Que Pallas les défende, et vienne en leur faveur
Opposer son Ægide à ma juste fureur :
Rien ne m’empêchera de punir leur offence.
Voyez : et qu’on se rie aprés de ma puissance !
Il n’eut pas dit, qu’on vid trois monstres au plancher,
Aislez, noirs et velus, en un coin s’attacher.
On cherche les trois sœurs ; on n’en void nulle trace.
Leurs métiers sont brisez ; on éleve en leur place
Une Chapelle au Dieu, pere du vray nectar.
Pallas a beau se plaindre, elle a beau prendre part
Au destin de ces sœurs par elle protegées ;
Quand quelque Dieu, voyant ses bontez negligées,
Nous fait sentir son ire, un autre n’y peut rien :
L’Olimpe s’entretient en paix par ce moyen.
Profitons, s’il se peut, d’un si fameux exemple,
Chommons : c’est faire assez qu’aller de Temple en Temple
Rendre à chaque Immortel les vœux qui luy sont dus :
Les jours donnez aux Dieux ne sont jamais perdus.
 

FIN DU TOME II.
  1. Lib. IV. — La Fontaine n’a suivi Ovide que dans le premier récit, celui des amours de Pyrame et de Thisbé. Il a tiré l’histoire de Céphale et de Procris du VIIe livre des Métamorphoses ; celle de Télamon et Chloris, d’une inscription qu’il a crue vraie, mais qui est supposée. (Voy. Boissardi Antiquitatum romanarum IVa pars, t. 2, p. 49 ; Gruter, Inscrip., t. 2, p. 15, n°8, Spuria ac suppositia).
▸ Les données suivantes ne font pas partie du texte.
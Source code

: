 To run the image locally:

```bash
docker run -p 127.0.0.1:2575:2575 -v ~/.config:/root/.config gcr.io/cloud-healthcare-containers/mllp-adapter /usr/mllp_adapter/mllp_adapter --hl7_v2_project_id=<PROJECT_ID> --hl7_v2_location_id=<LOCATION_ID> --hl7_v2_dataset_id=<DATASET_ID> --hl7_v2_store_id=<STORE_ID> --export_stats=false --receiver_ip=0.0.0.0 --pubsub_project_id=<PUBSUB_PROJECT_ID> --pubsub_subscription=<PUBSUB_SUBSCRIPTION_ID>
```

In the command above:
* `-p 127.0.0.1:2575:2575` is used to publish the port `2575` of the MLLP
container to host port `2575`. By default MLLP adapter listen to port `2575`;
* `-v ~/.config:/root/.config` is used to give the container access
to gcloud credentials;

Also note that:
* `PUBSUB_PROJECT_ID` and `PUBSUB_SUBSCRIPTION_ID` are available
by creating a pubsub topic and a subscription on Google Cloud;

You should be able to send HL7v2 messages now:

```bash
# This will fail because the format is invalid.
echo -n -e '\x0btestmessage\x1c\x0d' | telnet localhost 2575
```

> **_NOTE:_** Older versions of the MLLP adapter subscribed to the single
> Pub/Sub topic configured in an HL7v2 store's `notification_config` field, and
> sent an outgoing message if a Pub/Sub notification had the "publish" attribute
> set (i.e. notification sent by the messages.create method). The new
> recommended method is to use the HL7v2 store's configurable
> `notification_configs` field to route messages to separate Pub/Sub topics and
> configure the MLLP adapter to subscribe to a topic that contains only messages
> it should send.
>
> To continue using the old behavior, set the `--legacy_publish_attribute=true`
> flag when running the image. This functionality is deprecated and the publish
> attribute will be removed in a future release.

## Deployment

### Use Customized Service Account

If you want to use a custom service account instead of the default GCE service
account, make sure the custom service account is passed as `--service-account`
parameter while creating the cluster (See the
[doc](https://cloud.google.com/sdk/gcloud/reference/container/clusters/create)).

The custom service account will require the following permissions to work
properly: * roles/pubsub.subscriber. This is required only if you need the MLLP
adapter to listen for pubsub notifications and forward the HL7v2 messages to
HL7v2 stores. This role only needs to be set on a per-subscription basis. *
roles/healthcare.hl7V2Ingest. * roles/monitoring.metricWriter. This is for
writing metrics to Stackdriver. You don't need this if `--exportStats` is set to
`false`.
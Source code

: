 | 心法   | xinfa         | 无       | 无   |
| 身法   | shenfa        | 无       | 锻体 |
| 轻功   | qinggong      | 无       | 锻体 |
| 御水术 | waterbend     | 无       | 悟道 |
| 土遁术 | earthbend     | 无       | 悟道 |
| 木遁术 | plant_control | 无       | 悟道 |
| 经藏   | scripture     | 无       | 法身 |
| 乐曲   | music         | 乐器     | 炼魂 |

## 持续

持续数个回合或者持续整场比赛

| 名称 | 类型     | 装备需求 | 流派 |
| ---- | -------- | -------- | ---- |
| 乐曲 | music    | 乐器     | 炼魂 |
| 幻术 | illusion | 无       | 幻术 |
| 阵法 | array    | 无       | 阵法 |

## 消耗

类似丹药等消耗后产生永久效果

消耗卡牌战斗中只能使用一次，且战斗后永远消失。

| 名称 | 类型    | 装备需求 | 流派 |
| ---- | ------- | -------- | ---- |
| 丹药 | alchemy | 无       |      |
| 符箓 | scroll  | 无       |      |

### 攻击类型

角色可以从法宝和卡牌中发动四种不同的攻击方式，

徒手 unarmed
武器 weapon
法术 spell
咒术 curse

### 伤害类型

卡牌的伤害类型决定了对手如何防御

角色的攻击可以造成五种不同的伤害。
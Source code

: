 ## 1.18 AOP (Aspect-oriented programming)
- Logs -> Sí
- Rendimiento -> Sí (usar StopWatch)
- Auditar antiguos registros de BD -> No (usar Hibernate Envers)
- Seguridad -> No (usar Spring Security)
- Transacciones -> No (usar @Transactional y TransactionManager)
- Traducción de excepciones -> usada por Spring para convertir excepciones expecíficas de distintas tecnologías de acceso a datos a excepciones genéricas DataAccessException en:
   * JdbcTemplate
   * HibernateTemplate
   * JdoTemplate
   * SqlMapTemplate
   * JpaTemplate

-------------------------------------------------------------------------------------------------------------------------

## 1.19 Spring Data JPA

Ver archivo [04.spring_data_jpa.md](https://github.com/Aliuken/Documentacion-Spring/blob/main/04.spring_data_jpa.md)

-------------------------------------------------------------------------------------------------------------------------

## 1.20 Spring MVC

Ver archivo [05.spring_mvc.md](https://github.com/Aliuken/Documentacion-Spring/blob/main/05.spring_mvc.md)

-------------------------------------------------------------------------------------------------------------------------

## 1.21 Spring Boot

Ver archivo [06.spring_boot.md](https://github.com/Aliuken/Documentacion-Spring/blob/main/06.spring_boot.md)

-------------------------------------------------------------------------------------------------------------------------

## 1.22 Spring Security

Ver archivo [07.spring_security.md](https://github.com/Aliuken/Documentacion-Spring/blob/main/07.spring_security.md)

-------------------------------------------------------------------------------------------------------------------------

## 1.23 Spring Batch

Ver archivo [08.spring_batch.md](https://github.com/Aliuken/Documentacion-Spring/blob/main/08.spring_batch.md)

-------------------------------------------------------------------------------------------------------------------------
Quant à l’histoire de Zoon, elle est imitée de Boccace (Decameron, giornata V, novella I) ; c’est celle :
    ... De Chimon, jeune homme tout sauvage,
    Bien fait de corps, mais ours quant à l’esprit,
    déjà esquissée une fois par La Fontaine. Voy. ci-dessus, p. 201. Ce poëme, publié en 1685 dans les Ouvrages de prose et de poësie des sieurs de Maucroix et de La Fontaine, t. I, p. 190, forme la fable XXVIII du recueil de Fables choisies de 1694.
  2. Son amour, dans les Fables choisies de 1694.
  3. Traduction du latin aura, souffle, vent léger.
  4. En, dans les Fables choisies de 1694.
  5. Le, dans les Fables choisies de 1694.